Non ci resta che rispondere alla domanda originaria: è l’Inter di Luciano Spalletti o la Roma di Eusebio Di Francesco la reale antagonista di Napoli e Juventus? La spettatrice interessata più credibile di Napoli-Juventus? Sotto il profilo del livello dell’organico verrebbe da rispondere Roma: diversa la qualità, diversa la profondità. Si somigliano nel senso che entrambe presentano nella difesa il settore meno forte a livello individuale, ma il centrocampo e l’attacco della Roma si lasciano preferire per somma di talento e per varietà nelle alternative. Del resto lo raccontano in pieno i risultati delle ultime stagioni: Roma in altissima classifica a dare fastidio alla Juventus, Inter disperata fino a non centrare neanche l’accesso in Europa League. Per dare il senso del tutto, rispetto al blasone che contraddistingue un club di tale portata. Due ragioni invece spingono la risposta in direzione Inter: due nomi, quelli di Luciano Spalletti e Mauro Icardi. L’allenatore della Roma – l’ambizioso Eusebio Di Francesco – si sta rivelando al di sopra di tante aspettative ma certo non può vantare l’esperienza a certi livelli oramai accumulata dall’attuale tecnico nerazzurro, peraltro in buona parte proprio al timone della Roma nelle due esperienze vissute all’ombra del Colosseo. Non solo più navigato, ma probabilmente di status superiore fino a prova contraria.
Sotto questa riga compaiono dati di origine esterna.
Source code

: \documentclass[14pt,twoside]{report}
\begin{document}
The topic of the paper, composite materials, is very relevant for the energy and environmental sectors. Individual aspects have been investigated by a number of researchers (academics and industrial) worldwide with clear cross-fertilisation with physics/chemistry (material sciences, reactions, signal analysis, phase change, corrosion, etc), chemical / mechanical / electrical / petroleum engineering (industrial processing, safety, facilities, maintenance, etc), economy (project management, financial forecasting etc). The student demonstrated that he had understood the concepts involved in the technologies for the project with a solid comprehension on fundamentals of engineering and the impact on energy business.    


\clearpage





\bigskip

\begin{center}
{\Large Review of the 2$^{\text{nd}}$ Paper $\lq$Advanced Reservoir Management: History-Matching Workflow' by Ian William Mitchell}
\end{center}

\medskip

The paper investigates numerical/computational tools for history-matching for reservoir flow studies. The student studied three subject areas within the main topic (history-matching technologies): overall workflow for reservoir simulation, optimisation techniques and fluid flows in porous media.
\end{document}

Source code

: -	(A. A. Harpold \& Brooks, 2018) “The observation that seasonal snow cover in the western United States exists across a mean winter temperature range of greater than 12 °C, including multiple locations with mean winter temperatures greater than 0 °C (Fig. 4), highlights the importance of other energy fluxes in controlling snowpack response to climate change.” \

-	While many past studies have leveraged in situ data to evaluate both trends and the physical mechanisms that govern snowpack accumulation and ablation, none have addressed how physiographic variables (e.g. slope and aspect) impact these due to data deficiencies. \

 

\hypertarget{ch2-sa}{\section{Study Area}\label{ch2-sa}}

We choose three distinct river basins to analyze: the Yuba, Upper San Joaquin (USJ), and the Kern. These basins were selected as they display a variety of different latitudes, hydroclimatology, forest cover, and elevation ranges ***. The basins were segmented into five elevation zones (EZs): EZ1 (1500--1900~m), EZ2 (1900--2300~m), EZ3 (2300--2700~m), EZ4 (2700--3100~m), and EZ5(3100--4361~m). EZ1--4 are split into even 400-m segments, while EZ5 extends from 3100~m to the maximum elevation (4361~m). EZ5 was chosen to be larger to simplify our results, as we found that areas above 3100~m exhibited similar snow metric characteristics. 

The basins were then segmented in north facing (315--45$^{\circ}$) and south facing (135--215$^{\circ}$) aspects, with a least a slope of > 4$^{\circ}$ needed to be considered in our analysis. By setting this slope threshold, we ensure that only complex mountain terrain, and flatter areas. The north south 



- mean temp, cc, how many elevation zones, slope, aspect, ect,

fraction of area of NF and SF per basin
L’altro nome è quello argentino: abbiamo detto che nel complesso, per varietà di talento e soluzioni, l’attacco giallorosso si lascia preferire a quello nerazzurro. Al netto di quel ragazzo che di nome fa Mauro e di cognome Icardi: quello la Roma non ce l’ha. Ce l’hanno in pochi ad onor del vero. Un centravanti i cui numeri parlano da sé, dotato di un killer instinct che lo porta a vincere le partite da solo. Con Icardi – meglio, con un Icardi finalizzatore di una squadra che funziona e che non si perde al primo bivio – dovranno fare i conti tutti: la Roma, la Juventus, il Napoli. A giovarne è la crescente – ed a questi livelli ritrovata – competitività della tanto bistrattata Serie A.